One of my favorite times of year is back-to-school, especially college campuses in the weeks right around Labor Day weekend. This corner led a laughably futile effort to have Labor Day replace New Year's because it really is the end of summer and the official start of the American year -- schools, colleges, football, the pennant drive, autumn, shopping.
My drive to work takes me through one campus and we have a vacation home next to another. There is something poignant about watching families unload and unpack their newly anointed freshmen.

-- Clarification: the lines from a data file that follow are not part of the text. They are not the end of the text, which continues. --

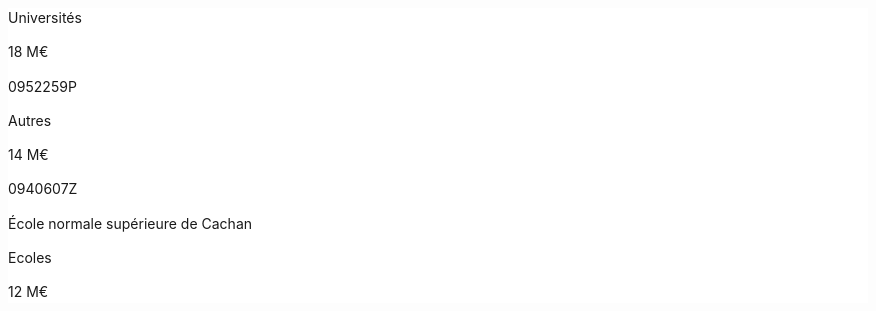 Universités

</td>

<td style="text-align:left;">

18 M€

</td>

</tr>

<tr>

<td style="text-align:left;">

0952259P

</td>

<td style="text-align:left;">

</td>

<td style="text-align:left;">

Autres

</td>

<td style="text-align:left;">

14 M€

</td>

</tr>

<tr>

<td style="text-align:left;">

0940607Z

</td>

<td style="text-align:left;">

École normale supérieure de Cachan

</td>

<td style="text-align:left;">

Ecoles

</td>

<td style="text-align:left;">

12 M€

</td>

</tr>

The beds in the dorm room are made, the clothes neatly packed away in the drawers and hung in the closet, the books are shelved in a precise row over the desk, the wall decorations are neatly aligned, the electronics set up with the wires safely out of the way and the mini-fridge is shiny and new.
The families certainly know -- and the freshmen probably -- that the room will never look like this again, at least not with its new occupants -- and not until a doting family moves the next freshman in. The unpacking and ritual neatness is a communal sign of hope for the future. This is a new beginning, it says, and the future is bright and whole.

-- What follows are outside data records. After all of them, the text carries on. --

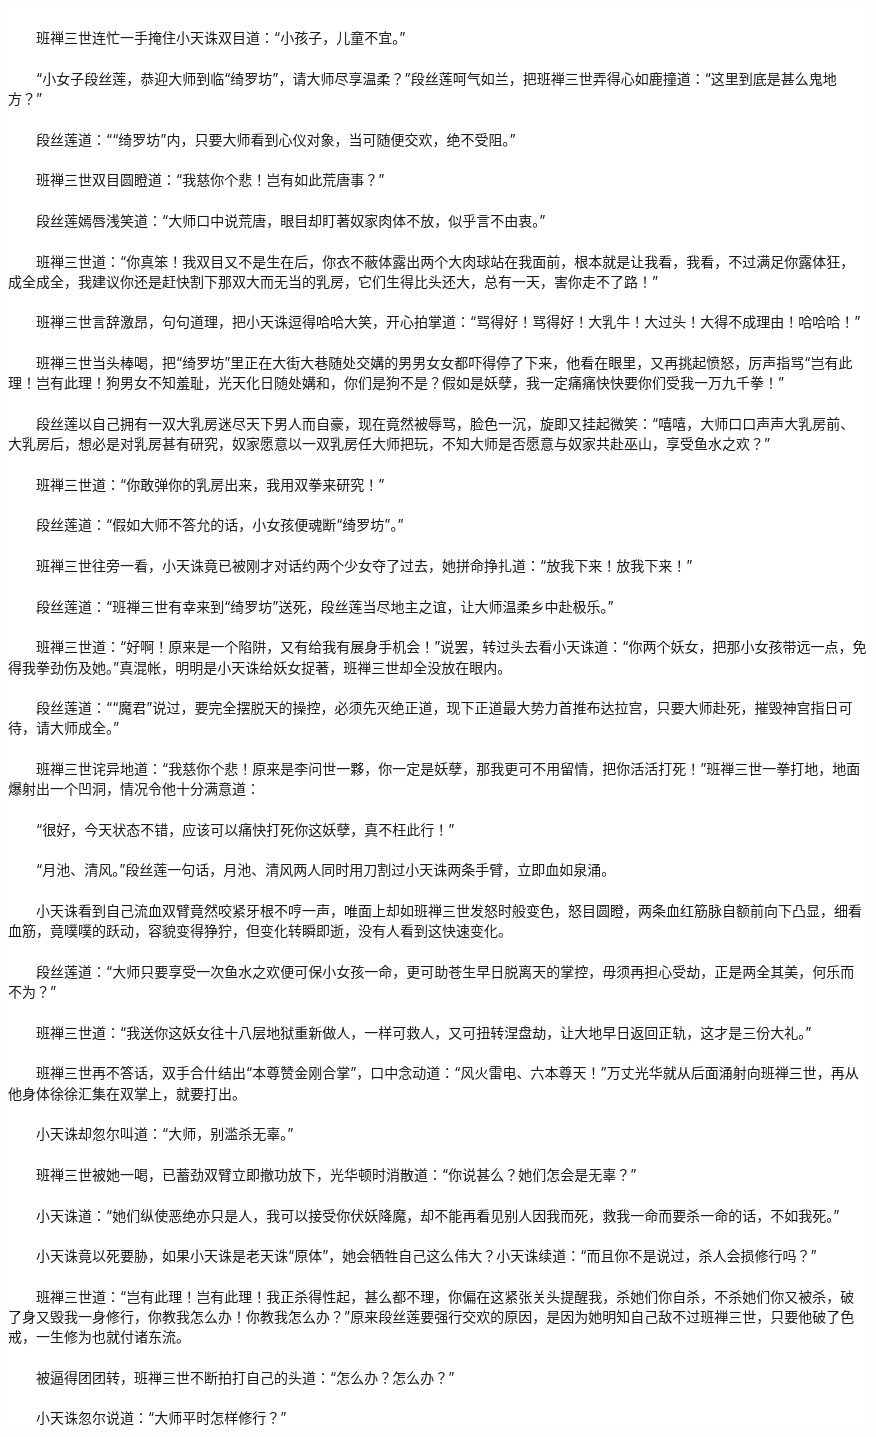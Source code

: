 <br />
　　班禅三世连忙一手掩住小天诛双目道：“小孩子，儿童不宜。”<br />
<br />
　　“小女子段丝莲，恭迎大师到临“绮罗坊”，请大师尽享温柔？”段丝莲呵气如兰，把班禅三世弄得心如鹿撞道：“这里到底是甚么鬼地方？”<br />
<br />
　　段丝莲道：““绮罗坊”内，只要大师看到心仪对象，当可随便交欢，绝不受阻。”<br />
<br />
　　班禅三世双目圆瞪道：“我慈你个悲！岂有如此荒唐事？”<br />
<br />
　　段丝莲嫣唇浅笑道：“大师口中说荒唐，眼目却盯著奴家肉体不放，似乎言不由衷。”<br />
<br />
　　班禅三世道：“你真笨！我双目又不是生在后，你衣不蔽体露出两个大肉球站在我面前，根本就是让我看，我看，不过满足你露体狂，成全成全，我建议你还是赶快割下那双大而无当的乳房，它们生得比头还大，总有一天，害你走不了路！”<br />
<br />
　　班禅三世言辞激昂，句句道理，把小天诛逗得哈哈大笑，开心拍掌道：“骂得好！骂得好！大乳牛！大过头！大得不成理由！哈哈哈！”<br />
<br />
　　班禅三世当头棒喝，把“绮罗坊”里正在大街大巷随处交媾的男男女女都吓得停了下来，他看在眼里，又再挑起愤怒，厉声指骂“岂有此理！岂有此理！狗男女不知羞耻，光天化日随处媾和，你们是狗不是？假如是妖孽，我一定痛痛快快要你们受我一万九千拳！”<br />
<br />
　　段丝莲以自己拥有一双大乳房迷尽天下男人而自豪，现在竟然被辱骂，脸色一沉，旋即又挂起微笑：“嘻嘻，大师口口声声大乳房前、大乳房后，想必是对乳房甚有研究，奴家愿意以一双乳房任大师把玩，不知大师是否愿意与奴家共赴巫山，享受鱼水之欢？”<br />
<br />
　　班禅三世道：“你敢弹你的乳房出来，我用双拳来研究！”<br />
<br />
　　段丝莲道：“假如大师不答允的话，小女孩便魂断“绮罗坊”。”<br />
<br />
　　班禅三世往旁一看，小天诛竟已被刚才对话约两个少女夺了过去，她拼命挣扎道：“放我下来！放我下来！”<br />
<br />
　　段丝莲道：“班禅三世有幸来到“绮罗坊”送死，段丝莲当尽地主之谊，让大师温柔乡中赴极乐。”<br />
<br />
　　班禅三世道：“好啊！原来是一个陷阱，又有给我有展身手机会！”说罢，转过头去看小天诛道：“你两个妖女，把那小女孩带远一点，免得我拳劲伤及她。”真混帐，明明是小天诛给妖女捉著，班禅三世却全没放在眼内。<br />
<br />
　　段丝莲道：““魔君”说过，要完全摆脱天的操控，必须先灭绝正道，现下正道最大势力首推布达拉宫，只要大师赴死，摧毁神宫指日可待，请大师成全。”<br />
<br />
　　班禅三世诧异地道：“我慈你个悲！原来是李问世一夥，你一定是妖孽，那我更可不用留情，把你活活打死！”班禅三世一拳打地，地面爆射出一个凹洞，情况令他十分满意道：<br />
<br />
　　“很好，今天状态不错，应该可以痛快打死你这妖孽，真不枉此行！”<br />
<br />
　　“月池、清风。”段丝莲一句话，月池、清风两人同时用刀割过小天诛两条手臂，立即血如泉涌。<br />
<br />
　　小天诛看到自己流血双臂竟然咬紧牙根不哼一声，唯面上却如班禅三世发怒时般变色，怒目圆瞪，两条血红筋脉自额前向下凸显，细看血筋，竟噗噗的跃动，容貌变得狰狞，但变化转瞬即逝，没有人看到这快速变化。<br />
<br />
　　段丝莲道：“大师只要享受一次鱼水之欢便可保小女孩一命，更可助苍生早日脱离天的掌控，毋须再担心受劫，正是两全其美，何乐而不为？”<br />
<br />
　　班禅三世道：“我送你这妖女往十八层地狱重新做人，一样可救人，又可扭转涅盘劫，让大地早日返回正轨，这才是三份大礼。”<br />
<br />
　　班禅三世再不答话，双手合什结出“本尊赞金刚合掌”，口中念动道：“风火雷电、六本尊天！”万丈光华就从后面涌射向班禅三世，再从他身体徐徐汇集在双掌上，就要打出。<br />
<br />
　　小天诛却忽尔叫道：“大师，别滥杀无辜。”<br />
<br />
　　班禅三世被她一喝，已蓄劲双臂立即撤功放下，光华顿时消散道：“你说甚么？她们怎会是无辜？”<br />
<br />
　　小天诛道：“她们纵使恶绝亦只是人，我可以接受你伏妖降魔，却不能再看见别人因我而死，救我一命而要杀一命的话，不如我死。”<br />
<br />
　　小天诛竟以死要胁，如果小天诛是老天诛“原体”，她会牺牲自己这么伟大？小天诛续道：“而且你不是说过，杀人会损修行吗？”<br />
<br />
　　班禅三世道：“岂有此理！岂有此理！我正杀得性起，甚么都不理，你偏在这紧张关头提醒我，杀她们你自杀，不杀她们你又被杀，破了身又毁我一身修行，你教我怎么办！你教我怎么办？”原来段丝莲要强行交欢的原因，是因为她明知自己敌不过班禅三世，只要他破了色戒，一生修为也就付诸东流。<br />
<br />
　　被逼得团团转，班禅三世不断拍打自己的头道：“怎么办？怎么办？”<br />
<br />
　　小天诛忽尔说道：“大师平时怎样修行？”<br />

Awkward goodbyes are said -- “We'll see you at Thanksgiving” -- and the parents depart with a mixture of anxiety and relief and the sense that from the vantage point of Labor Day weekend, Thanksgiving is forever.
A couple of weeks ago, my No. 2 son and I drove through the Antioch College campus. The college plans to close after this academic year, and it's unclear whether it will reopen. It's unclear how a school with a cutting-edge reputation can fail in the midst of a demographic boom for small liberal-arts colleges. It's a handsome campus but shabby and unkempt, and even when the students are there it seems unoccupied. “Renewal” is not a word that comes to mind here as the school year begins.
My daily commute goes around a traffic circle that divides the American University campus. The students, in the universal uniform of jeans, T-shirt and backpack, have returned to campus, and they are lively and cheerful as they wait on the curb until their numbers reach critical mass and they can push into the street on their way to classes.
And it makes me feel good to watch them lugging their textbooks and laptops, and it makes me feel good for this reason: I don't have to go in with them.
Dale McFeatters is a columnist for Scripps Howard News Service.